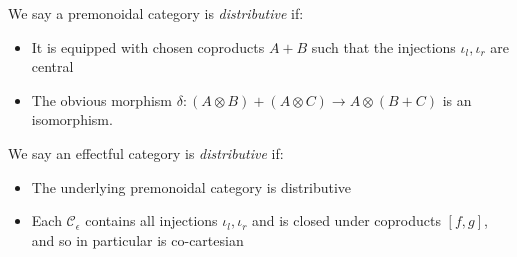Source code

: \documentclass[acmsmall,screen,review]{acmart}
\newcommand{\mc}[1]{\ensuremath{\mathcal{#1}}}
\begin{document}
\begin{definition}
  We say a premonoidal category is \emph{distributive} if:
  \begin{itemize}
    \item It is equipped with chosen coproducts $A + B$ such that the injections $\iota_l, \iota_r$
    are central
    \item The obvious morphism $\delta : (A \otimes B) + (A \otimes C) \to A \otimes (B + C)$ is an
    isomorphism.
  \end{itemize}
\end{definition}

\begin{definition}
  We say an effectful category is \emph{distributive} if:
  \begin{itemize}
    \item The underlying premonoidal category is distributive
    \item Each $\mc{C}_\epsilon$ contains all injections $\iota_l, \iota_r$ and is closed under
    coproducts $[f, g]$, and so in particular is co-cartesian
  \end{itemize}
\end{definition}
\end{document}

■ ■ ■ ■ ■ ■ ■

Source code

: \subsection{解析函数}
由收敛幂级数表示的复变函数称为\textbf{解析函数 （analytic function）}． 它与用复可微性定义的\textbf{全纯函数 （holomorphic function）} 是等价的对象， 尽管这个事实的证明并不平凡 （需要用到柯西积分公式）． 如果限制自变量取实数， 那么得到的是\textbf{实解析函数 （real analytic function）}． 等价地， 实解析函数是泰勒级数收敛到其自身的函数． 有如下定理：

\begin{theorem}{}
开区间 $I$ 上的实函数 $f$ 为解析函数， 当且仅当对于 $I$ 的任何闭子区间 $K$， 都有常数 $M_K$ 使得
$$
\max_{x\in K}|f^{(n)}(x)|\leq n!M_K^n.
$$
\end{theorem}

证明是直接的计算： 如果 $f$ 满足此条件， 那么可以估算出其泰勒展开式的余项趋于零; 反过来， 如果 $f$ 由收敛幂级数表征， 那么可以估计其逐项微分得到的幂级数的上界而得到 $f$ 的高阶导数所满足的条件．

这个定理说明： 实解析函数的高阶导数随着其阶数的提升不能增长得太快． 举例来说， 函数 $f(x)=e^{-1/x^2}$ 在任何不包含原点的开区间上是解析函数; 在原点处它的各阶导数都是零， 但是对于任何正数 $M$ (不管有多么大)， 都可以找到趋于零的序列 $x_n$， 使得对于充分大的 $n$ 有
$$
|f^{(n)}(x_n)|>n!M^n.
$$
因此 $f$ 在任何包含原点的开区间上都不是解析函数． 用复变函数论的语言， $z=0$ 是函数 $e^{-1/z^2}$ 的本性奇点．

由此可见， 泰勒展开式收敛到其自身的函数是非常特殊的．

■ ■ ■ ■ ■ ■ ■

Scan the material above for lines holding the string "coproducts" and copy those lines.

* [Result for this exercise]
    \item It is equipped with chosen coproducts $A + B$ such that the injections $\iota_l, \iota_r$
    coproducts $[f, g]$, and so in particular is co-cartesian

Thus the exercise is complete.